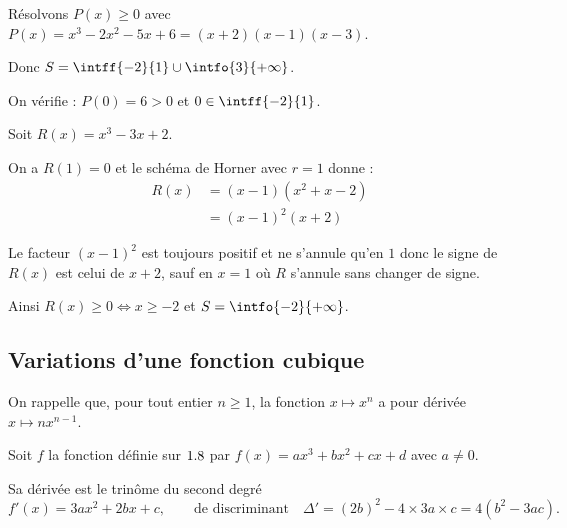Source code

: \begin{ex}
	Résolvons $P(x) \geq 0$ avec $P(x) = x^3 - 2x^2 - 5x + 6 = (x + 2)(x - 1)(x - 3)$.
	\begin{center}
	\end{center}
	Donc $S = \intff{-2}{1} \cup \intfo{3}{+\infty}$.

	On vérifie : $P(0) = 6 > 0$ et $0 \in \intff{-2}{1}$.
\end{ex}

\begin{ex}
	Soit $R(x) = x^3 - 3x + 2$.

	On a $R(1) = 0$ et le schéma de Horner avec $r = 1$ donne :
	\[
		\begin{aligned}
			R(x) & = (x - 1)(x^2 + x - 2) \\
			     & = (x - 1)^2(x + 2)
		\end{aligned}
	\]

	Le facteur $(x - 1)^2$ est toujours positif et ne s'annule qu'en $1$ donc le signe de $R(x)$ est celui de $x + 2$, sauf en $x = 1$ où $R$ s'annule sans changer de signe.

	\begin{center}
	\end{center}

	Ainsi $R(x) \geq 0 \iff x \geq -2$ et $S = \intfo{-2}{+\infty}$.
\end{ex}

\subsection{Variations d'une fonction cubique}

On rappelle que, pour tout entier $n \geq 1$, la fonction $x \mapsto x^n$ a pour dérivée $x \mapsto n x^{n-1}$.

\begin{prop}
	Soit $f$ la fonction définie sur $\R$ par $f(x) = ax^3 + bx^2 + cx + d$ avec $a \neq 0$.

	Sa dérivée est le trinôme du second degré
	\[
		f'(x) = 3ax^2 + 2bx + c, \qquad \text{de discriminant} \quad \Delta' = (2b)^2 - 4 \times 3a \times c = 4(b^2 - 3ac).
	\]
\end{prop}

══════════════════════════════

Copy out each line of the data in which the word "dérivée" appears.

On rappelle que, pour tout entier $n \geq 1$, la fonction $x \mapsto x^n$ a pour dérivée $x \mapsto n x^{n-1}$.
	Sa dérivée est le trinôme du second degré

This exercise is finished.